Data provided:

○ ○ ○ ○ ○

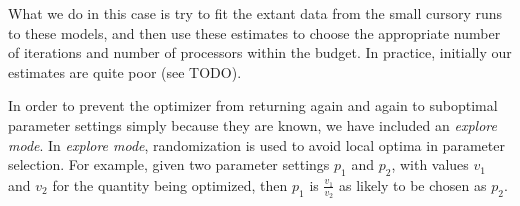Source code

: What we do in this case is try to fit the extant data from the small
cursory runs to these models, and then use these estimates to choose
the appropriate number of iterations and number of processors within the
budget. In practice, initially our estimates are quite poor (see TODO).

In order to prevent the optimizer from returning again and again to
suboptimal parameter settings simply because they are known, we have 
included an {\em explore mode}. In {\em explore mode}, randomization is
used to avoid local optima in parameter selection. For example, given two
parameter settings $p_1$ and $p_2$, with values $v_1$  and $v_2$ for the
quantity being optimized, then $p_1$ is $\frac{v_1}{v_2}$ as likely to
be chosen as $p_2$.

○ ○ ○ ○ ○

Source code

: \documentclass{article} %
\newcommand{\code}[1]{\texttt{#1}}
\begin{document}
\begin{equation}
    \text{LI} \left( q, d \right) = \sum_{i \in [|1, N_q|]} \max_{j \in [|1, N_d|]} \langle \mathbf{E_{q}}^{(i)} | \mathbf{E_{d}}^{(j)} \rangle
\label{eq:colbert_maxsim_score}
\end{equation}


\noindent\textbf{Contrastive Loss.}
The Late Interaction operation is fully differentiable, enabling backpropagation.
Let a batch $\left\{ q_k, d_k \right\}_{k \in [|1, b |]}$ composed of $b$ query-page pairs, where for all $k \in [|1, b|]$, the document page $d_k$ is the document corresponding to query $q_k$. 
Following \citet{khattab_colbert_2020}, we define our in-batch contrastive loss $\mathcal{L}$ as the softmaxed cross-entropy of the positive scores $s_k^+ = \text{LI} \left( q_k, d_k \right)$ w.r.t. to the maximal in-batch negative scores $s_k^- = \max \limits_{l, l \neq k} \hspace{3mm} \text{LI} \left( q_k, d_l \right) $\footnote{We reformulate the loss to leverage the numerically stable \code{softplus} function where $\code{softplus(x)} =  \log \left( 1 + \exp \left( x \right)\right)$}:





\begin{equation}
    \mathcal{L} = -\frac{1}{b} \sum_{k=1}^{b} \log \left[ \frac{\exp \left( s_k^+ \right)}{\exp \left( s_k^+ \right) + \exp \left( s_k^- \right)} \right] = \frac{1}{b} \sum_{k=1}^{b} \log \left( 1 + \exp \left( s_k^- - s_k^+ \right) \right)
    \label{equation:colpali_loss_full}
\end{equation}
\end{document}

○ ○ ○ ○ ○

What the exercise asks: Report the number of lines in the material above holding the word "then", without anything else.

Answer: 2